= Exercise goal =
Print the whole listing exactly.

= Raw data =
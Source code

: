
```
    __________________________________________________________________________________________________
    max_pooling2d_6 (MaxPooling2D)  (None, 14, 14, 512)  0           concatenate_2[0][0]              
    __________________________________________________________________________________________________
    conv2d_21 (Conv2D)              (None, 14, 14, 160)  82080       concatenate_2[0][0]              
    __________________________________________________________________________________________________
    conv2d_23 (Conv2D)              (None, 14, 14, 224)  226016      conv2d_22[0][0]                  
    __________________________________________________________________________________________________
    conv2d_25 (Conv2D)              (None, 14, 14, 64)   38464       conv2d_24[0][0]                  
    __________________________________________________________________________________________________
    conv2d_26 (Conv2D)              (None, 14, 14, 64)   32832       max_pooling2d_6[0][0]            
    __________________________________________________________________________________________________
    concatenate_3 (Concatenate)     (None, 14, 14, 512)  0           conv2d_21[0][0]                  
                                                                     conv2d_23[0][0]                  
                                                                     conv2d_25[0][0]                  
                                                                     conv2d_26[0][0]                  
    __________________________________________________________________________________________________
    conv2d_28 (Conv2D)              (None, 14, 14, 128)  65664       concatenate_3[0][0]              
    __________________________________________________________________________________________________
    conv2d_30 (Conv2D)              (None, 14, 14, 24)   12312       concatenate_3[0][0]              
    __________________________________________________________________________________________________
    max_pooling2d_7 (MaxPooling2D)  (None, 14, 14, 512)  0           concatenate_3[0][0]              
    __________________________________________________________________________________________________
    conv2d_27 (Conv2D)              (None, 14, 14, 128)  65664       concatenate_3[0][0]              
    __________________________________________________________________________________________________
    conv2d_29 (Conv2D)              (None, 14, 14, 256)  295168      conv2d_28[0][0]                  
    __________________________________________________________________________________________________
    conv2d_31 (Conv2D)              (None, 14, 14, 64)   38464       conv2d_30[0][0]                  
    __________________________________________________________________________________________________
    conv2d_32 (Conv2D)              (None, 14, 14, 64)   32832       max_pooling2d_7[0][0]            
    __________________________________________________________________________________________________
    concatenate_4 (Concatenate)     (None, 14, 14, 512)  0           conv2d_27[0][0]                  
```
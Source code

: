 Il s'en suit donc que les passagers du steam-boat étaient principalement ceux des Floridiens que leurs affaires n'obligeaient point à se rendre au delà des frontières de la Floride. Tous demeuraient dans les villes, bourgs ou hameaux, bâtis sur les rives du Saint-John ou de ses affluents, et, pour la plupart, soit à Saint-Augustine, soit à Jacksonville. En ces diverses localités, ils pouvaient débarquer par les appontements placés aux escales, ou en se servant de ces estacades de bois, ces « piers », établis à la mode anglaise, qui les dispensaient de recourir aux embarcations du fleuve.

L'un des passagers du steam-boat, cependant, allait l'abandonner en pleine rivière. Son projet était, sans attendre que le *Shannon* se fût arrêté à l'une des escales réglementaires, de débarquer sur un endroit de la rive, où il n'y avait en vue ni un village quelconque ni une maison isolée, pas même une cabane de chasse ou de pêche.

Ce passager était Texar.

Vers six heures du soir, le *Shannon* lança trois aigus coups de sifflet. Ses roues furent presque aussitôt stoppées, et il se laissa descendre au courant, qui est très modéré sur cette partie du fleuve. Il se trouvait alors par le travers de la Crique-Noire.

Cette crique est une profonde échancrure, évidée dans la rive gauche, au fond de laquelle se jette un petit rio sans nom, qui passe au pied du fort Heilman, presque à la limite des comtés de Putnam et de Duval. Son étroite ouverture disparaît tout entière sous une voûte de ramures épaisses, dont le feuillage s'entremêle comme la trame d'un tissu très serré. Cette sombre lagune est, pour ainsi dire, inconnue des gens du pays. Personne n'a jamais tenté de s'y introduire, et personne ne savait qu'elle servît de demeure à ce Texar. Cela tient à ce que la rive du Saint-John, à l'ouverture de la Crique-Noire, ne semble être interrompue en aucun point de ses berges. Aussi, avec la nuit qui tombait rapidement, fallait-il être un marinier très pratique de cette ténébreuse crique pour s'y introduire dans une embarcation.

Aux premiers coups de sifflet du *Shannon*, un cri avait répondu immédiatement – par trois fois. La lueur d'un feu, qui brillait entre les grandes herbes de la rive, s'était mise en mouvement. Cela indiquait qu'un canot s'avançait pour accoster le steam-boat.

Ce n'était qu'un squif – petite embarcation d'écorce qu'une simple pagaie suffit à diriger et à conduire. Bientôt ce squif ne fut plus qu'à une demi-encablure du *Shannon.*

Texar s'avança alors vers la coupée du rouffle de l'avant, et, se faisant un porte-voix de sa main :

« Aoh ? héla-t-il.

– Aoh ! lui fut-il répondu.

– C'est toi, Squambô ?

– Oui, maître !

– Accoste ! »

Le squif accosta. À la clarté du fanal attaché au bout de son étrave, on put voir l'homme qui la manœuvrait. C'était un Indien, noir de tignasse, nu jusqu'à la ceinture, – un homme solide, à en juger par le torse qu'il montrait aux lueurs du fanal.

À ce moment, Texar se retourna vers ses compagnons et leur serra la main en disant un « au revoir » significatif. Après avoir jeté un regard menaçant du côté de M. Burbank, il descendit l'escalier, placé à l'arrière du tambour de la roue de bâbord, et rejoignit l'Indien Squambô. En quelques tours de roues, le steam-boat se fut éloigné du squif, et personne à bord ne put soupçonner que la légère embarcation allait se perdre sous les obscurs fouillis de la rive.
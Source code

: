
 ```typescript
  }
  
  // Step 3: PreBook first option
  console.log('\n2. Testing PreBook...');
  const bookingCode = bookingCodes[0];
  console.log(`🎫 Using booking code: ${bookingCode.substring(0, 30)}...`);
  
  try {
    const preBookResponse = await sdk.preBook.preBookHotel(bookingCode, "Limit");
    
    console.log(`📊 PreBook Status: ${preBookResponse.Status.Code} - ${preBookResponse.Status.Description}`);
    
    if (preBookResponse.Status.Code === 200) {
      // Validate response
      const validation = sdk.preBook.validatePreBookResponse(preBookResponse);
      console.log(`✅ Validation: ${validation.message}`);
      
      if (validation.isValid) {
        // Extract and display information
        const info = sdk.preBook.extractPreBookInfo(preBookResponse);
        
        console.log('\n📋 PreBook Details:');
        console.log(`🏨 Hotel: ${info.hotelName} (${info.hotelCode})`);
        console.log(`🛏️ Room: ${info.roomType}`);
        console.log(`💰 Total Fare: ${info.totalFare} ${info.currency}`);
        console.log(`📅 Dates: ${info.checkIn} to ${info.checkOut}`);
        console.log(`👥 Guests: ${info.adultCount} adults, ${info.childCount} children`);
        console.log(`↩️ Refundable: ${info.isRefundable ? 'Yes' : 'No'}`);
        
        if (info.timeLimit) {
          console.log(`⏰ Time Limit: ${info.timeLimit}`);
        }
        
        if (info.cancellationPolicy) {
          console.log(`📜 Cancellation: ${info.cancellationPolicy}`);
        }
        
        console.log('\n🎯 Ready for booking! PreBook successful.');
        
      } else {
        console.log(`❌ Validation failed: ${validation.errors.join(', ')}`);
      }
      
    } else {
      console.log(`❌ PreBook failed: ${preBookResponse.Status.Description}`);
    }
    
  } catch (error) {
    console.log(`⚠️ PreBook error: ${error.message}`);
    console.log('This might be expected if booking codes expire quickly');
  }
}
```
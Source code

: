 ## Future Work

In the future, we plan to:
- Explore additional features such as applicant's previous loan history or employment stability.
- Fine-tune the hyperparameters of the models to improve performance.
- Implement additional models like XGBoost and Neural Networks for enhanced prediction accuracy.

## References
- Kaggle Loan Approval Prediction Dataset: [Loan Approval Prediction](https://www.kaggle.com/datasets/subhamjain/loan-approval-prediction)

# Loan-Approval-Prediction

= Response =
Source code

:
```
    __________________________________________________________________________________________________
    max_pooling2d_6 (MaxPooling2D)  (None, 14, 14, 512)  0           concatenate_2[0][0]              
    __________________________________________________________________________________________________
    conv2d_21 (Conv2D)              (None, 14, 14, 160)  82080       concatenate_2[0][0]              
    __________________________________________________________________________________________________
    conv2d_23 (Conv2D)              (None, 14, 14, 224)  226016      conv2d_22[0][0]                  
    __________________________________________________________________________________________________
    conv2d_25 (Conv2D)              (None, 14, 14, 64)   38464       conv2d_24[0][0]                  
    __________________________________________________________________________________________________
    conv2d_26 (Conv2D)              (None, 14, 14, 64)   32832       max_pooling2d_6[0][0]            
    __________________________________________________________________________________________________
    concatenate_3 (Concatenate)     (None, 14, 14, 512)  0           conv2d_21[0][0]                  
                                                                     conv2d_23[0][0]                  
                                                                     conv2d_25[0][0]                  
                                                                     conv2d_26[0][0]                  
    __________________________________________________________________________________________________
    conv2d_28 (Conv2D)              (None, 14, 14, 128)  65664       concatenate_3[0][0]              
    __________________________________________________________________________________________________
    conv2d_30 (Conv2D)              (None, 14, 14, 24)   12312       concatenate_3[0][0]              
    __________________________________________________________________________________________________
    max_pooling2d_7 (MaxPooling2D)  (None, 14, 14, 512)  0           concatenate_3[0][0]              
    __________________________________________________________________________________________________
    conv2d_27 (Conv2D)              (None, 14, 14, 128)  65664       concatenate_3[0][0]              
    __________________________________________________________________________________________________
    conv2d_29 (Conv2D)              (None, 14, 14, 256)  295168      conv2d_28[0][0]                  
    __________________________________________________________________________________________________
    conv2d_31 (Conv2D)              (None, 14, 14, 64)   38464       conv2d_30[0][0]                  
    __________________________________________________________________________________________________
    conv2d_32 (Conv2D)              (None, 14, 14, 64)   32832       max_pooling2d_7[0][0]            
    __________________________________________________________________________________________________
    concatenate_4 (Concatenate)     (None, 14, 14, 512)  0           conv2d_27[0][0]                  
```
Source code

: Il s'en suit donc que les passagers du steam-boat étaient principalement ceux des Floridiens que leurs affaires n'obligeaient point à se rendre au delà des frontières de la Floride. Tous demeuraient dans les villes, bourgs ou hameaux, bâtis sur les rives du Saint-John ou de ses affluents, et, pour la plupart, soit à Saint-Augustine, soit à Jacksonville. En ces diverses localités, ils pouvaient débarquer par les appontements placés aux escales, ou en se servant de ces estacades de bois, ces « piers », établis à la mode anglaise, qui les dispensaient de recourir aux embarcations du fleuve.

L'un des passagers du steam-boat, cependant, allait l'abandonner en pleine rivière. Son projet était, sans attendre que le *Shannon* se fût arrêté à l'une des escales réglementaires, de débarquer sur un endroit de la rive, où il n'y avait en vue ni un village quelconque ni une maison isolée, pas même une cabane de chasse ou de pêche.

Ce passager était Texar.

Vers six heures du soir, le *Shannon* lança trois aigus coups de sifflet. Ses roues furent presque aussitôt stoppées, et il se laissa descendre au courant, qui est très modéré sur cette partie du fleuve. Il se trouvait alors par le travers de la Crique-Noire.

Cette crique est une profonde échancrure, évidée dans la rive gauche, au fond de laquelle se jette un petit rio sans nom, qui passe au pied du fort Heilman, presque à la limite des comtés de Putnam et de Duval. Son étroite ouverture disparaît tout entière sous une voûte de ramures épaisses, dont le feuillage s'entremêle comme la trame d'un tissu très serré. Cette sombre lagune est, pour ainsi dire, inconnue des gens du pays. Personne n'a jamais tenté de s'y introduire, et personne ne savait qu'elle servît de demeure à ce Texar. Cela tient à ce que la rive du Saint-John, à l'ouverture de la Crique-Noire, ne semble être interrompue en aucun point de ses berges. Aussi, avec la nuit qui tombait rapidement, fallait-il être un marinier très pratique de cette ténébreuse crique pour s'y introduire dans une embarcation.

Aux premiers coups de sifflet du *Shannon*, un cri avait répondu immédiatement – par trois fois. La lueur d'un feu, qui brillait entre les grandes herbes de la rive, s'était mise en mouvement. Cela indiquait qu'un canot s'avançait pour accoster le steam-boat.

Ce n'était qu'un squif – petite embarcation d'écorce qu'une simple pagaie suffit à diriger et à conduire. Bientôt ce squif ne fut plus qu'à une demi-encablure du *Shannon.*

Texar s'avança alors vers la coupée du rouffle de l'avant, et, se faisant un porte-voix de sa main :

« Aoh ? héla-t-il.

– Aoh ! lui fut-il répondu.

– C'est toi, Squambô ?

– Oui, maître !

– Accoste ! »

Le squif accosta. À la clarté du fanal attaché au bout de son étrave, on put voir l'homme qui la manœuvrait. C'était un Indien, noir de tignasse, nu jusqu'à la ceinture, – un homme solide, à en juger par le torse qu'il montrait aux lueurs du fanal.

À ce moment, Texar se retourna vers ses compagnons et leur serra la main en disant un « au revoir » significatif. Après avoir jeté un regard menaçant du côté de M. Burbank, il descendit l'escalier, placé à l'arrière du tambour de la roue de bâbord, et rejoignit l'Indien Squambô. En quelques tours de roues, le steam-boat se fut éloigné du squif, et personne à bord ne put soupçonner que la légère embarcation allait se perdre sous les obscurs fouillis de la rive.
Source code

:
 ```typescript
  }
  
  // Step 3: PreBook first option
  console.log('\n2. Testing PreBook...');
  const bookingCode = bookingCodes[0];
  console.log(`🎫 Using booking code: ${bookingCode.substring(0, 30)}...`);
  
  try {
    const preBookResponse = await sdk.preBook.preBookHotel(bookingCode, "Limit");
    
    console.log(`📊 PreBook Status: ${preBookResponse.Status.Code} - ${preBookResponse.Status.Description}`);
    
    if (preBookResponse.Status.Code === 200) {
      // Validate response
      const validation = sdk.preBook.validatePreBookResponse(preBookResponse);
      console.log(`✅ Validation: ${validation.message}`);
      
      if (validation.isValid) {
        // Extract and display information
        const info = sdk.preBook.extractPreBookInfo(preBookResponse);
        
        console.log('\n📋 PreBook Details:');
        console.log(`🏨 Hotel: ${info.hotelName} (${info.hotelCode})`);
        console.log(`🛏️ Room: ${info.roomType}`);
        console.log(`💰 Total Fare: ${info.totalFare} ${info.currency}`);
        console.log(`📅 Dates: ${info.checkIn} to ${info.checkOut}`);
        console.log(`👥 Guests: ${info.adultCount} adults, ${info.childCount} children`);
        console.log(`↩️ Refundable: ${info.isRefundable ? 'Yes' : 'No'}`);
        
        if (info.timeLimit) {
          console.log(`⏰ Time Limit: ${info.timeLimit}`);
        }
        
        if (info.cancellationPolicy) {
          console.log(`📜 Cancellation: ${info.cancellationPolicy}`);
        }
        
        console.log('\n🎯 Ready for booking! PreBook successful.');
        
      } else {
        console.log(`❌ Validation failed: ${validation.errors.join(', ')}`);
      }
      
    } else {
      console.log(`❌ PreBook failed: ${preBookResponse.Status.Description}`);
    }
    
  } catch (error) {
    console.log(`⚠️ PreBook error: ${error.message}`);
    console.log('This might be expected if booking codes expire quickly');
  }
}
```
Source code

: ## Future Work

In the future, we plan to:
- Explore additional features such as applicant's previous loan history or employment stability.
- Fine-tune the hyperparameters of the models to improve performance.
- Implement additional models like XGBoost and Neural Networks for enhanced prediction accuracy.

## References
- Kaggle Loan Approval Prediction Dataset: [Loan Approval Prediction](https://www.kaggle.com/datasets/subhamjain/loan-approval-prediction)

# Loan-Approval-Prediction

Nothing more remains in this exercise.